The State thereafter moved to remand, arguing that its
complaint sounded solely in the VCPA, a state law.
MPHJ then filed a motion to dismiss the case for lack of
personal jurisdiction and a motion for sanctions under
Federal Rules of Civil Procedure (“FRCP”) 11. The district
court held a hearing on these pending motions on
February 25, 2014, and expressed concern that the State’s
second request for an injunction could prevent MPHJ
from sending legitimate assertions regarding patent
infringement to Vermont businesses.



As to jurisdiction, the CAFC noted:



The parties dispute our jurisdiction over this appeal.
The State asserts that we have none and asks that we
dismiss the appeal. MPHJ argues that we do have jurisdiction
over this appeal and correctly points out that, even
if we disagreed with that contention, the appropriate
remedy would be a transfer to the Second Circuit, not
dismissal. 28 U.S.C. § 1295 defines the scope of this
court’s jurisdiction. Specifically, it provides that this
court has jurisdiction “in any civil action arising under, or
in any civil action in which a party has asserted a compulsory
counterclaim arising under, any Act of Congress
relating to patents.” 28 U.S.C. § 1295(a)(1). Because we
find jurisdiction on the basis of at least one of MPHJ’s
counterclaims, counterclaim 5, we have jurisdiction over
this appeal. We, therefore, do not need to assess whether
this court could exercise jurisdiction on the basis of
MPHJ’s other counterclaims or Vermont’s claim.


An article in Law360 is discussed:



Finally, although MPHJ relies on a Law 360 article
featuring an interview with Vermont Attorney General
William Sorrell, which it originally included as an exhibit
to its notice of removal, that article supports the State’s
position. In that interview, which was published two
months after the State filed its conditional motion to
amend, Sorrell was asked whether the lawsuit against
MPHJ was filed under the VCPA:
Q: So the case against MPHJ was filed under the
then existing consumer protection law?
A: Yes.


In the end, MPHJ loses


In these circumstances, we see no reason to
disturb the district court’s finding that the State is not
seeking an injunction that requires MPHJ’s compliance
with the BFAPIA. Given this conclusion, if the State
prevails on the merits in state court, it may not seek an
injunction requiring MPHJ to comply with the BFAPIA
based on the amended complaint. Because MPHJ relies
on the BFAPIA as its basis for removal under
§ 1442(a)(2), the necessary consequence of our decision is
that we find no grounds for removal to federal court.

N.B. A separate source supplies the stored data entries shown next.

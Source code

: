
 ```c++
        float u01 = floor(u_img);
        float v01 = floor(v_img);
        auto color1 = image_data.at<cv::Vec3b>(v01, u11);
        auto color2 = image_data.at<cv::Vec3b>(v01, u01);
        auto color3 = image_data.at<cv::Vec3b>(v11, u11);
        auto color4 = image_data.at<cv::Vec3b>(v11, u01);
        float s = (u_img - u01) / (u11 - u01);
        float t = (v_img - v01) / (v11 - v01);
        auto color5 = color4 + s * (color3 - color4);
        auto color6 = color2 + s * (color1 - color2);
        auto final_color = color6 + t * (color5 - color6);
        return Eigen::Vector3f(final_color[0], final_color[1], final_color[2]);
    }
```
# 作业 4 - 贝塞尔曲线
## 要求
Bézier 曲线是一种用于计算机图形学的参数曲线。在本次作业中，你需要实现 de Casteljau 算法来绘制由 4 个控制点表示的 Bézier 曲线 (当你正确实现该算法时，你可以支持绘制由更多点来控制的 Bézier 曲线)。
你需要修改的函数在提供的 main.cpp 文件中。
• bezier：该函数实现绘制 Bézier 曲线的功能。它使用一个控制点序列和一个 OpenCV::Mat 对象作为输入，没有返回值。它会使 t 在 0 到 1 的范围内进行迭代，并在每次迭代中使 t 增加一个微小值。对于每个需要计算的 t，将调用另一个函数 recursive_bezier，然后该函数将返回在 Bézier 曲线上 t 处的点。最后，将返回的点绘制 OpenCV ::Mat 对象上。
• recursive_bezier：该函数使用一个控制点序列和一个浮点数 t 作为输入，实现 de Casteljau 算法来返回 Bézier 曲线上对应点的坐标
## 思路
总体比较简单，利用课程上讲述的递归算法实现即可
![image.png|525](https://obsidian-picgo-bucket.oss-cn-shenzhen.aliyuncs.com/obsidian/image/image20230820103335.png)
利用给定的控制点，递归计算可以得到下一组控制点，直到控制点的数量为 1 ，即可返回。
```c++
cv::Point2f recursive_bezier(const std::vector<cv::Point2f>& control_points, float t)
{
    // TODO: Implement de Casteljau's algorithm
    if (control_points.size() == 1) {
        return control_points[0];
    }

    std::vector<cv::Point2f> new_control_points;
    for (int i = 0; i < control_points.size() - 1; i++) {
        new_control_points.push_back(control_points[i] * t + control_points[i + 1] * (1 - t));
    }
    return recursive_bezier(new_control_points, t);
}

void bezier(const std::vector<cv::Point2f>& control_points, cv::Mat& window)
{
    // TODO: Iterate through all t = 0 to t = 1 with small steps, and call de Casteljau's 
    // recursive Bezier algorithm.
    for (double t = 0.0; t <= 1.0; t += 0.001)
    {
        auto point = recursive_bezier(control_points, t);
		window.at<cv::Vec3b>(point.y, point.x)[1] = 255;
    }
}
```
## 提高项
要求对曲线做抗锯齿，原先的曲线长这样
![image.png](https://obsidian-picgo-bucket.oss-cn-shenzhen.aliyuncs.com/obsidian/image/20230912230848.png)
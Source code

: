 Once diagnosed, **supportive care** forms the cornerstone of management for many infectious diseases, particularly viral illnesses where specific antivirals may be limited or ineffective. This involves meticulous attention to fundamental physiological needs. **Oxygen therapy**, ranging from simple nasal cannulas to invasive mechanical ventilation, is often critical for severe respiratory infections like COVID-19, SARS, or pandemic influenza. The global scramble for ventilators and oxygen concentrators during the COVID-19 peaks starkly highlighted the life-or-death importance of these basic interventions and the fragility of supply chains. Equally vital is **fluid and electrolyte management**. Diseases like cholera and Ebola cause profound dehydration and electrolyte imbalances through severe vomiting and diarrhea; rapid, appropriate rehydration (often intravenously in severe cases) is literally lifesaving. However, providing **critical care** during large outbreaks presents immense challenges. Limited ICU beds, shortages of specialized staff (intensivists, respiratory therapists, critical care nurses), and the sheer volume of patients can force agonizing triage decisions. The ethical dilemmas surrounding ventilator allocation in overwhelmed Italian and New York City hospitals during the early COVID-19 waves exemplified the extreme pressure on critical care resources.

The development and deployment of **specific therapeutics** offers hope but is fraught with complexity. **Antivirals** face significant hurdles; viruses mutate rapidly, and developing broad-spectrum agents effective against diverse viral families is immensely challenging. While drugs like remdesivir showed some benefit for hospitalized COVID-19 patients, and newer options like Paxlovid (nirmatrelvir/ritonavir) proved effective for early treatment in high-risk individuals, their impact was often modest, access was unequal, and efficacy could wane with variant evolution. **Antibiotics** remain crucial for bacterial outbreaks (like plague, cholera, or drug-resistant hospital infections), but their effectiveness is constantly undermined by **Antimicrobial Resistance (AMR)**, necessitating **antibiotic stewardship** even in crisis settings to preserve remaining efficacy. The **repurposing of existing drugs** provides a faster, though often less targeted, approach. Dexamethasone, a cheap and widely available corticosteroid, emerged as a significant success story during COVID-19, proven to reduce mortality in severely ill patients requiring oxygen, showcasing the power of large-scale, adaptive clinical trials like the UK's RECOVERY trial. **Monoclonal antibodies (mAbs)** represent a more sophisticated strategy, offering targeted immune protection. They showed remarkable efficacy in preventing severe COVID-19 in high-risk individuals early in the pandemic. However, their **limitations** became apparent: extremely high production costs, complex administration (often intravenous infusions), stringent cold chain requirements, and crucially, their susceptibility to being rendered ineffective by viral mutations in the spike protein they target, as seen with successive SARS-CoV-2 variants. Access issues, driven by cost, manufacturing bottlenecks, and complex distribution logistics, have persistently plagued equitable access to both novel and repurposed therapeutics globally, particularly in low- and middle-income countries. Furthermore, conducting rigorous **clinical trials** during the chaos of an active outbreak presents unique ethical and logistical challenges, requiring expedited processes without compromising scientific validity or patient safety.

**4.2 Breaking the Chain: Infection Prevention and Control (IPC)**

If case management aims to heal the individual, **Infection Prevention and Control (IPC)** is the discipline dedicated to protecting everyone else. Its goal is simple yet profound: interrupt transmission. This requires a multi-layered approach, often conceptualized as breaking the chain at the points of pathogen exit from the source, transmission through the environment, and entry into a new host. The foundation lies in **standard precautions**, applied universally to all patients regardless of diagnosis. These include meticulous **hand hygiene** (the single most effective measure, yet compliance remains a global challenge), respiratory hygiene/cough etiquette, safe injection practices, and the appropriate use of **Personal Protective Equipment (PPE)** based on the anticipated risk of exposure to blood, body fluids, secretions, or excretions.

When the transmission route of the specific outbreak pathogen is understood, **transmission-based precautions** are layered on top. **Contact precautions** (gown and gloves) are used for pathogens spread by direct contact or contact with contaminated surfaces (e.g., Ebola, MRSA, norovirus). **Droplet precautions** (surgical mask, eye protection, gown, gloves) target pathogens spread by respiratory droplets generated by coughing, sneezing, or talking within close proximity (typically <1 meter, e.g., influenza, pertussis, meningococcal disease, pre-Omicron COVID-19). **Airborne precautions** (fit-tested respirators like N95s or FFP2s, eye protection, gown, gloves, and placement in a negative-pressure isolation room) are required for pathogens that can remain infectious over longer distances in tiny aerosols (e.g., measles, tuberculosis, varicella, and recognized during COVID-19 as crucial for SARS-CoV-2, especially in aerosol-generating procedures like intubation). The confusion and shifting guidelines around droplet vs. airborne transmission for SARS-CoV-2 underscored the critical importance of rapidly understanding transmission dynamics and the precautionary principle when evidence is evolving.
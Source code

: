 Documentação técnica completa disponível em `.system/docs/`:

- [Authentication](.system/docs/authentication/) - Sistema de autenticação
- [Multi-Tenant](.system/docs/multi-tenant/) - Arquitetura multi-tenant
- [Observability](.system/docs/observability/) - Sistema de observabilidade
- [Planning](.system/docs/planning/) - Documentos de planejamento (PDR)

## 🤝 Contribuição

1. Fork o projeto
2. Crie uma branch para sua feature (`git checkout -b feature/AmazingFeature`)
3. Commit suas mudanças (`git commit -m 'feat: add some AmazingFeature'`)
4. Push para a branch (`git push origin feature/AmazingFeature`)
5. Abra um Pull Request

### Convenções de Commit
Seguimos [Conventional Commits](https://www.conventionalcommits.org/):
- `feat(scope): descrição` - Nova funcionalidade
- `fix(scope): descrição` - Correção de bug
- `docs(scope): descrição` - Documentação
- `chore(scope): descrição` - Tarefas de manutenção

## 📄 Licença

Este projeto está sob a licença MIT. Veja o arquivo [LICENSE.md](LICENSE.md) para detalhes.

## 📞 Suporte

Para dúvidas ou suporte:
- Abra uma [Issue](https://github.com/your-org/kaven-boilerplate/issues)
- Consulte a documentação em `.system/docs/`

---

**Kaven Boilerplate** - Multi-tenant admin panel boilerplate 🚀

Given these conclusions, we decline to decide whether
§ 1442(a)(2) applies to intellectual property rights or
whether the phrase “derived from” a federal officer means
the property right at issue must have been obtained by
the removing defendant itself from such an officer, rather
than by a predecessor in interest to that defendant.
Because MPHJ has not appealed the district court’s
ruling pursuant to 28 U.S.C. § 1454, we have no occasion
to address the timeliness or propriety of MPHJ’s attempted
removal under that statute or how that newly enacted
provision should be interpreted in light of the other
amendments to jurisdictional statutes adopted in the AIA.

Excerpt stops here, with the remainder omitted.